Cormac McCarthy—born 1933, age 89, still living—is one of those wildly famous literary authors who I’ve heard writers yap about for years yet have only read twice. (His highly popular post-apocalypse novel The Road and the 1973 novel, Child of God.) Everyone knows the main titles: The Road; Blood Meridian; No Country for Old Men; etc. Born in Rhode Island but raised in Tennessee, he published his first novel at age 32, in 1965.
McCarthy is one of those rare artists who, like younger author Jonathan Franzen, seem to be able to wield the creative sword of being both literary and plot-driven and suspenseful.
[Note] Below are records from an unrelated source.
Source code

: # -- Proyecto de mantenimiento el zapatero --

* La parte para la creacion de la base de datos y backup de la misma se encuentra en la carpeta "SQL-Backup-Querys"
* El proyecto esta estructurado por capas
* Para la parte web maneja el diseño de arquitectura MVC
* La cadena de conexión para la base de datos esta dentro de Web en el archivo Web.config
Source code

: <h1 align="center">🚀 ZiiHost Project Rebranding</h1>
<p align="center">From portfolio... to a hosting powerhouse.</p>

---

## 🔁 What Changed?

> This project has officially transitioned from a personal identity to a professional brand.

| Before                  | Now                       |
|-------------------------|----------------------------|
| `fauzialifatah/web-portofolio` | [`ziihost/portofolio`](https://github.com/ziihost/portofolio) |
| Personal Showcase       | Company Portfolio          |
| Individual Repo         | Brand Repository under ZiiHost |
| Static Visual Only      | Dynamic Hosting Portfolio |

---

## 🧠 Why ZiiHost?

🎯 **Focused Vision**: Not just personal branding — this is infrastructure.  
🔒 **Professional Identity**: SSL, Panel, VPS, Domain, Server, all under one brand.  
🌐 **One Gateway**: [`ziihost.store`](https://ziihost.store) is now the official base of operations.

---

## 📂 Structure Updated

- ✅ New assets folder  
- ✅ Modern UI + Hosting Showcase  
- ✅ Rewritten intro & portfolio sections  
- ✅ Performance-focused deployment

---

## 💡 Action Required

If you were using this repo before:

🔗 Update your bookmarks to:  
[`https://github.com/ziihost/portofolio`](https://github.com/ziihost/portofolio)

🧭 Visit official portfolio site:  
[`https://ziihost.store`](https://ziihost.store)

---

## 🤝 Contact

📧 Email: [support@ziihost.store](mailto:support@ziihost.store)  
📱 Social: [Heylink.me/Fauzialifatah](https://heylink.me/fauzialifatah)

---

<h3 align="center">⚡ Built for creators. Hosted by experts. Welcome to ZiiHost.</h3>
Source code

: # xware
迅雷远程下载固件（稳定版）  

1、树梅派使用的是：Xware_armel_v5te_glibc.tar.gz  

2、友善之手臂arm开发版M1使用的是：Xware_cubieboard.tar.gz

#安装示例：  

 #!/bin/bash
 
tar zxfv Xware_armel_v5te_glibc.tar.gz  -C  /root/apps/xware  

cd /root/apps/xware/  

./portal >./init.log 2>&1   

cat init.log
Not that these two writers are anywhere near the “only” authors to do this, of course. But it’s much less common. Usually you’ve got an author like Stephen King, who is genuinely deep and insightful in his way, but who ultimately mainly writes powerful stories for entertainment. (Nothing at all wrong with that. No judgment here.) Or you’ve got the flip side of the coin: Susan Sontag, say, in the sixties, or Ottessa Moshfegh now, both fantastic authors but highly literary and without (often) much plot or suspense. *(A good contemporary refutation to this might be Emma Cline’s 2016 literary novel, also brimming with plot and suspense, The Girls, a novelization about the Manson girls in the sixties.)
But, similar to my favorite 19th century Russian author, Dostoevsky, McCarthy has been able to pump out a plethora of prose which is not only plot-driven and incredibly suspenseful (and full of juicy cliff-hangers), but also spectacularly “literary,” meaning full of metaphor and symbolism and deeper, under-the-surface meaning.